Microbial Community Responses to Temperature Variations: Shaping Bioclogging Dynamics in Intermittent Stream Sediments

Bioclogging in intermittent streams influences hyporheic flow, nutrient cycling, and ecosystem biodiversity. Disconnected pools, characterized by elevated nutrient concentrations and temperatures ranging from 20 to 45°C, provide a unique setting for studying bioclogging dynamics in arid and semiarid regions. Despite this importance, the impact of temperature on microbial communities driving bioclogging remains underexplored. Through 77-day biofilm culture column experiments, hydrodynamic monitoring, sediment microbial community analysis, and resazurin tracer tests, this study investigates how different temperatures (20°C, 30°C, and 40°C) shape microbial diversity, community interactions, and bioclogging processes. Results showed that microbial diversity increased with temperature, with the highest species richness and evenness observed at 40°C. Proteobacteria, a dominant taxon, maintained broad ecological niches across all temperatures, whereas niche differentiation became more pronounced at 40°C, reducing competition between taxa.
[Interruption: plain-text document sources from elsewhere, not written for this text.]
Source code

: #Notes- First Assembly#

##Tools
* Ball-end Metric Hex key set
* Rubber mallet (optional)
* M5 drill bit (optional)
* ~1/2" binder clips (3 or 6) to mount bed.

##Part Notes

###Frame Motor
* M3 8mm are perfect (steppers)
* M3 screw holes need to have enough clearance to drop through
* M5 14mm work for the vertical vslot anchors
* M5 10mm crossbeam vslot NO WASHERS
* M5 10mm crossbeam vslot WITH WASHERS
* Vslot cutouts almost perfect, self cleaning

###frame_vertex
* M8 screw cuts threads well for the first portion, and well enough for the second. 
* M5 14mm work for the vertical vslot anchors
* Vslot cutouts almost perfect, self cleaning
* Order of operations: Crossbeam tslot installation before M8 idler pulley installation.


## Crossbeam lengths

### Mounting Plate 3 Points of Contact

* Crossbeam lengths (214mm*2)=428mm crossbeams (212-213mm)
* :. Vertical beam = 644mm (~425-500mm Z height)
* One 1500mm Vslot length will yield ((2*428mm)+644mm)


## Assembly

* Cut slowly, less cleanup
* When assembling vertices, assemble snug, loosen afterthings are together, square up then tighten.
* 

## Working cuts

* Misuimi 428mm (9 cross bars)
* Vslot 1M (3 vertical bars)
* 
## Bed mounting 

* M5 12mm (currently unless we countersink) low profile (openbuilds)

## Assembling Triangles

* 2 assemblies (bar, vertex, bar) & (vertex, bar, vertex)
Stochastic processes, such as random dispersal and migration, gained prominence, with migration rates (i.e., a dimensionless metric) rising from 0.47 at 20°C to 0.86 at 40°C. Bioclogging rates also declined as microbial activity concentrated near the sediment-water interface, resulting in a 21.4% reduction in clogging at 40°C compared to 20°C. These findings highlight the significant influence of temperature on microbial community assembly, sediment permeability, and bioclogging extent. They underscore the need to consider microbial dynamics in water resource management, particularly in arid regions where temperature-driven changes could affect nutrient cycling and water connectivity. Integrating microbial interactions and temperature effects into bioclogging models could enhance predictions of climate change impacts on stream ecosystems, providing a more comprehensive understanding of potential future scenarios.